[SPIKE] Investigate ingestion of significant vulnerability data into ClickHouse
As a follow up to #352665 (closed), we should to investigate the engineering complexity of ingesting significant quantities of vulnerability data into ClickHouse, parsing it and ensuring that ClickHouse remains functional and performant with our strategy of doing this as a potential alternative solution to ElasticSearch for metric aggregation and near-real-time querying.
Expected Outcomes
-
Determine the engineering complexity involved in vulnerability ingestion into ClickHouse.
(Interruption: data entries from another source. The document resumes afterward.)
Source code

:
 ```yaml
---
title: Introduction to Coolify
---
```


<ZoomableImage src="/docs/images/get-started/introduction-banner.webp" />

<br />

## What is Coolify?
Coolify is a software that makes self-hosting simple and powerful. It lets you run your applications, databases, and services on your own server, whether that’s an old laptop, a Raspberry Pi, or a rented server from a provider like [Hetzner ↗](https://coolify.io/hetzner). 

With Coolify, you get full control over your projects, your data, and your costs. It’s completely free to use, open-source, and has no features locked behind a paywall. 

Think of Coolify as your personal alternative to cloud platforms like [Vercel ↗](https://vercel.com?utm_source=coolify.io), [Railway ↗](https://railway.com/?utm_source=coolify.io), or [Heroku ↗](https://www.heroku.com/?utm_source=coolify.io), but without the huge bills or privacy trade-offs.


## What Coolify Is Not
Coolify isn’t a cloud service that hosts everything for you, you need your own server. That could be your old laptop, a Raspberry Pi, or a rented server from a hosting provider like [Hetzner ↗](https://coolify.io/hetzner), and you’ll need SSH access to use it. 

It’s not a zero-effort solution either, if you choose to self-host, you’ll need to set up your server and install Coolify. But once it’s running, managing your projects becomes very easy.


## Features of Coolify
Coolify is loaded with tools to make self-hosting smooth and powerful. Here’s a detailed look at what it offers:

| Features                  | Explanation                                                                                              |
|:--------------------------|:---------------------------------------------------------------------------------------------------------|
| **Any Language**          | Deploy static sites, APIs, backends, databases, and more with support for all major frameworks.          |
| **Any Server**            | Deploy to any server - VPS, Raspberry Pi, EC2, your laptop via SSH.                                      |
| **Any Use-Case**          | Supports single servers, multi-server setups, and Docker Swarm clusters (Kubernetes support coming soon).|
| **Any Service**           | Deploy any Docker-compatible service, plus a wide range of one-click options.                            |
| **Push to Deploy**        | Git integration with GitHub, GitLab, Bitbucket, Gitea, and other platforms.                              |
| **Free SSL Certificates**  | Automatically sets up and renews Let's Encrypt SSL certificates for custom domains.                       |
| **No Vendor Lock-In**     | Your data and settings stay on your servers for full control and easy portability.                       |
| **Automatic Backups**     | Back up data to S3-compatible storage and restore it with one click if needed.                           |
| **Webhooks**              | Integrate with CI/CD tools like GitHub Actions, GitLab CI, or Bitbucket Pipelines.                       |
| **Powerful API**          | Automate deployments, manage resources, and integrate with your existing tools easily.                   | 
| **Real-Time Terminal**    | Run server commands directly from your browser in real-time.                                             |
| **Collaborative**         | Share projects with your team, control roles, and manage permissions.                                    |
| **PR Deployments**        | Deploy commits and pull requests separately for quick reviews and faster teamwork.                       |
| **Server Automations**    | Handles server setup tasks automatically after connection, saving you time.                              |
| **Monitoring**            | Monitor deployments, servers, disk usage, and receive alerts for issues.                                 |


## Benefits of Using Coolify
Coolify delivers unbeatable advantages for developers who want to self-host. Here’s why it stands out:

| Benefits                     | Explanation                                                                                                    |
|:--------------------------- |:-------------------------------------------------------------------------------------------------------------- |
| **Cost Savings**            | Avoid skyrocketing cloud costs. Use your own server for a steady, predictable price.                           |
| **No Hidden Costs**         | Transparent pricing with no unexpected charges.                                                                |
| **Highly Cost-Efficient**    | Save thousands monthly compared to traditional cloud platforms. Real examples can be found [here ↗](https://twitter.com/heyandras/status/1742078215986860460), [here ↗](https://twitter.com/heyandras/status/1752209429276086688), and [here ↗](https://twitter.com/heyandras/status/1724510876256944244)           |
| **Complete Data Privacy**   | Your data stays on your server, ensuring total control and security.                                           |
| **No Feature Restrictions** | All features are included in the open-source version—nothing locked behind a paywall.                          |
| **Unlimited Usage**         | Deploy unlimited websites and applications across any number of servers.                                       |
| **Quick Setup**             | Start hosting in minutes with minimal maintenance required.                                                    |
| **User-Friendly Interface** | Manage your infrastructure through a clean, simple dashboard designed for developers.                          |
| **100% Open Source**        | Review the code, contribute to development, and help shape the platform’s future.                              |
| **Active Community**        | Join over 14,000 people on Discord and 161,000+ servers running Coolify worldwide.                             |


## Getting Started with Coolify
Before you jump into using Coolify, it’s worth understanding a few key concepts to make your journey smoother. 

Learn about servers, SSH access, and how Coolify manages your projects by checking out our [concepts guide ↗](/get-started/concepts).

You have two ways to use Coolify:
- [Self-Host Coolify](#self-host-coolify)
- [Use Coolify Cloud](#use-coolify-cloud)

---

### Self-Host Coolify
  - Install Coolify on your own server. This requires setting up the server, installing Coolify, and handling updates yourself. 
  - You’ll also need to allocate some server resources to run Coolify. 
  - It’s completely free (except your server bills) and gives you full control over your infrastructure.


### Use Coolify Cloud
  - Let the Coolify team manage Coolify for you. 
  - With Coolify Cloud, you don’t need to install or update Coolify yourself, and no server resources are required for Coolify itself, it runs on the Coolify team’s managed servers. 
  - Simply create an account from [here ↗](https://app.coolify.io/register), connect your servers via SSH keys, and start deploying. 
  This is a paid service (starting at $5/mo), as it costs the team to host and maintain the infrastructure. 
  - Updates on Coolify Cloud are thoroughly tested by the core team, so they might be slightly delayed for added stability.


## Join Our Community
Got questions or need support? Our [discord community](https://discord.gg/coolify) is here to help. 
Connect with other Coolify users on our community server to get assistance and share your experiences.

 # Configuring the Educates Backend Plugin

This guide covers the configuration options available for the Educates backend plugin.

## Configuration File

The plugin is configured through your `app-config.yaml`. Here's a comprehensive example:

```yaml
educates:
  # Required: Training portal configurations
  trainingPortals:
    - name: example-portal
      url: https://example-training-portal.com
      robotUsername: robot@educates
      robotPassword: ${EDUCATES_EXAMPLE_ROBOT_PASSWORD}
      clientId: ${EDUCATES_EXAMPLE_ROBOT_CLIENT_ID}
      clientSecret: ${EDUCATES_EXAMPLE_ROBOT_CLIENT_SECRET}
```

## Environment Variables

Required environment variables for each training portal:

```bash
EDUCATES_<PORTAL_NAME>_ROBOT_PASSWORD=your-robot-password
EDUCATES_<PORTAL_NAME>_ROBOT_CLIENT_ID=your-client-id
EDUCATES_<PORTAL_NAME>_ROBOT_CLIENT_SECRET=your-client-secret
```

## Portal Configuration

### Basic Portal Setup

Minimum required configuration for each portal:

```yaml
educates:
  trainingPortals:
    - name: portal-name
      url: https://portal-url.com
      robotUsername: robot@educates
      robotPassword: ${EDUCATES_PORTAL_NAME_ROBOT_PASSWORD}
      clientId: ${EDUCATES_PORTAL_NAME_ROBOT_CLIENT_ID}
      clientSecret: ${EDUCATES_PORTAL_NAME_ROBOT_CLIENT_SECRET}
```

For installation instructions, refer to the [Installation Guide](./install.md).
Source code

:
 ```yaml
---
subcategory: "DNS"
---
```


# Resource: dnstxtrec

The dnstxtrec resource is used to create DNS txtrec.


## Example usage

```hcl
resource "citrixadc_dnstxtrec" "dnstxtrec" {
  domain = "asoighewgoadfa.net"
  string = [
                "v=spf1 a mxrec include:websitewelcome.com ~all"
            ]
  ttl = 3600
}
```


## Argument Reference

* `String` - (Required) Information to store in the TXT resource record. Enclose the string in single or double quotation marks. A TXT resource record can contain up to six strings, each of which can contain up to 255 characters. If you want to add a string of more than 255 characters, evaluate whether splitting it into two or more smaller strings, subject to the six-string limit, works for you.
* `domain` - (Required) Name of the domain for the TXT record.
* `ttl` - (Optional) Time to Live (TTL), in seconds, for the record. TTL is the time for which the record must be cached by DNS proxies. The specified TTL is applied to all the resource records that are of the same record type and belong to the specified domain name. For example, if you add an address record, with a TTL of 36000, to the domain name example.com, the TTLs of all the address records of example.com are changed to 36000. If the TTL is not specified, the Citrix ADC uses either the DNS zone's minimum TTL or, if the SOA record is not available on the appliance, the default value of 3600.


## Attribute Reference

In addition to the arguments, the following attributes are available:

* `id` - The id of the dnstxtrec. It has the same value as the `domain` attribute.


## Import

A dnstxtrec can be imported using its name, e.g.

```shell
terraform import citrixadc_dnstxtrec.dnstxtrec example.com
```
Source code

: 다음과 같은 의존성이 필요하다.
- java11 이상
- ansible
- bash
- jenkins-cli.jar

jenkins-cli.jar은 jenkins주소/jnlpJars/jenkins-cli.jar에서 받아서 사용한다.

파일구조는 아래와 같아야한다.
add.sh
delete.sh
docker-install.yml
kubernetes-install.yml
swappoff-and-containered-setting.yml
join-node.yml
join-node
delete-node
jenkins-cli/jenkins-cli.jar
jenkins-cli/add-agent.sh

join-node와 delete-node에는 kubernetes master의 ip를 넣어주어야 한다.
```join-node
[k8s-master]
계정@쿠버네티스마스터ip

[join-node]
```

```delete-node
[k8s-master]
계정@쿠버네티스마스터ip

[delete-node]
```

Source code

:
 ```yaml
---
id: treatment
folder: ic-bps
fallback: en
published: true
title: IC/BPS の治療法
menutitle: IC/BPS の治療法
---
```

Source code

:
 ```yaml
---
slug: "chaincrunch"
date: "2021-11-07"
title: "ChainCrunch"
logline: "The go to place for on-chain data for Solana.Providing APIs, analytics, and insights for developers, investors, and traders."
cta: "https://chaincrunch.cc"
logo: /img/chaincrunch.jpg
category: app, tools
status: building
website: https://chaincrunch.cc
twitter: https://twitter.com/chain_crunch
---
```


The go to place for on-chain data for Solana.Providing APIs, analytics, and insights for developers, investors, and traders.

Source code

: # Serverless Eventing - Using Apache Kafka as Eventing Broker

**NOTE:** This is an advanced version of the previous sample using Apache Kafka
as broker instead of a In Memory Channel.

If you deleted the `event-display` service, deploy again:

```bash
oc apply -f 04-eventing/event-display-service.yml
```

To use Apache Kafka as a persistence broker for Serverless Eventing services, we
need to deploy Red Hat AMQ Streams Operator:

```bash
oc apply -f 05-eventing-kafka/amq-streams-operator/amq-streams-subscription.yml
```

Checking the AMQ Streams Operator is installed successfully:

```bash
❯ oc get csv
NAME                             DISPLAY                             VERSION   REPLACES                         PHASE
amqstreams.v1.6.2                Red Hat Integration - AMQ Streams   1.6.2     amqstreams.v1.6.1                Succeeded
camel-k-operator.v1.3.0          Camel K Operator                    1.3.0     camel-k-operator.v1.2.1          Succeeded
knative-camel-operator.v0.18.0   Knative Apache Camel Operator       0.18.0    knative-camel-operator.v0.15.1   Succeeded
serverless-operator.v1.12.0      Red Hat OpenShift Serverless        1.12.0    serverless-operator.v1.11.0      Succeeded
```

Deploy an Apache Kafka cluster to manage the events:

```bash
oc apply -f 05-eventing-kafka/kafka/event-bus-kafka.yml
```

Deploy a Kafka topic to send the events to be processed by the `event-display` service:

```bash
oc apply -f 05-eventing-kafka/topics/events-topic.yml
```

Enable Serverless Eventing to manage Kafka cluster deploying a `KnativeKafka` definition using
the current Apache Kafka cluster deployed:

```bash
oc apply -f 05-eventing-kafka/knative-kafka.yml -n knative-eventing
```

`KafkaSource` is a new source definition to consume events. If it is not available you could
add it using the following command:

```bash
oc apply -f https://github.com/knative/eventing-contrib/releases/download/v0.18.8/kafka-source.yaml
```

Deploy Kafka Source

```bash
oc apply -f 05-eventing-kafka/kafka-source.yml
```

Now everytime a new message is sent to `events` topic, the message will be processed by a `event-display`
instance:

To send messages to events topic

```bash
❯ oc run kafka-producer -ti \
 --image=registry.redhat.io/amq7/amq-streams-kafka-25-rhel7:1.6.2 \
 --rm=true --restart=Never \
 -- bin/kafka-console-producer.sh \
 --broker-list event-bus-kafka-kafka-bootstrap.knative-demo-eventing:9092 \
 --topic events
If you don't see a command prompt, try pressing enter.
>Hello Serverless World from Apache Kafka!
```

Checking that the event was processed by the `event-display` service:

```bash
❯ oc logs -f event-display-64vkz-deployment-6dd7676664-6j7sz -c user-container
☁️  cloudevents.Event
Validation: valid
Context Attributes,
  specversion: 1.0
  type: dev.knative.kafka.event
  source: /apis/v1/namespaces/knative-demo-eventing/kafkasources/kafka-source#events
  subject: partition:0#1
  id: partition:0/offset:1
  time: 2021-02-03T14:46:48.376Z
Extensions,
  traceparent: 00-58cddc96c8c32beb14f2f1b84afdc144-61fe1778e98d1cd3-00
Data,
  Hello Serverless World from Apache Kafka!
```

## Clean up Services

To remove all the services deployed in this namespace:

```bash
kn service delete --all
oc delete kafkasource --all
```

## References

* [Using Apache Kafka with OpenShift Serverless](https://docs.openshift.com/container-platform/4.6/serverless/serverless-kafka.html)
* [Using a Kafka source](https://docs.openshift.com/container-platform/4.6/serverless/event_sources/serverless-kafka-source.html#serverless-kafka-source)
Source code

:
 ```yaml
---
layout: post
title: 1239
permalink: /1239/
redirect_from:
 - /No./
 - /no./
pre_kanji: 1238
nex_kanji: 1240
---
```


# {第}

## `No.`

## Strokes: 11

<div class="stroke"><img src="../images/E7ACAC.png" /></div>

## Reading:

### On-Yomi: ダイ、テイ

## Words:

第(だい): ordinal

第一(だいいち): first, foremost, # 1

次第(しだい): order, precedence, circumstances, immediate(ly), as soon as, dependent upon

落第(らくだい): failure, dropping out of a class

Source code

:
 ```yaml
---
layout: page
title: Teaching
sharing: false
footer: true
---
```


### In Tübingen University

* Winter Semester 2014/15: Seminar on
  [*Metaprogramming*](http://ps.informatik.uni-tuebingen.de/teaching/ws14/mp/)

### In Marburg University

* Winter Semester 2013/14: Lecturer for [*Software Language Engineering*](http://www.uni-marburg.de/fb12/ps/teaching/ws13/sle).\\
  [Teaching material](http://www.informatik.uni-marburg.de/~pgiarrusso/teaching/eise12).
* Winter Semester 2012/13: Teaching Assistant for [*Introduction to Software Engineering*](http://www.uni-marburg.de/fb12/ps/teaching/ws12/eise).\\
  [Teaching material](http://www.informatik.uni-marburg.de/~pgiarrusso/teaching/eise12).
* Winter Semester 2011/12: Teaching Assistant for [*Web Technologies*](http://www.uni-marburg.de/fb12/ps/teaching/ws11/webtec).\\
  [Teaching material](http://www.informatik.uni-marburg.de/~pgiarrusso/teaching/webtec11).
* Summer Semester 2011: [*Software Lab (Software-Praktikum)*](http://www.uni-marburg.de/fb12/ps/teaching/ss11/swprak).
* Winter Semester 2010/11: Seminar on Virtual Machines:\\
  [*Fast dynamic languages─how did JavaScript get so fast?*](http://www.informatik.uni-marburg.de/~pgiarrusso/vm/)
Some questions to consider: -
Does ClickHouse have an API we want to push vulnerability information into one at a time, or in bulk? -
Do we need to write to a file and ingest that into ClickHouse some different way? -
What is the way GitLab currently ingests issue data into ClickHouse for the Advanced Search capability, and can we mimic it? -
If the data needs to be ingested asynchronously, what kind of delays should we expect?
-
-
Investigate the costs related to our use of ClickHouse. -
What is our expected data domain size in ClickHouse? What kind of cost impact might this have on GitLab.com? (Bearing in mind we do already have an ClickHouse deployment)
-
-
What will the impact be on our self-managed users? -
What kind of resources will be needed to run a ClickHouse instance? -
What sort of administrative complexity would this incur on our self-managed users? -
What complexity would be involved in making this behaviour opt-in?
-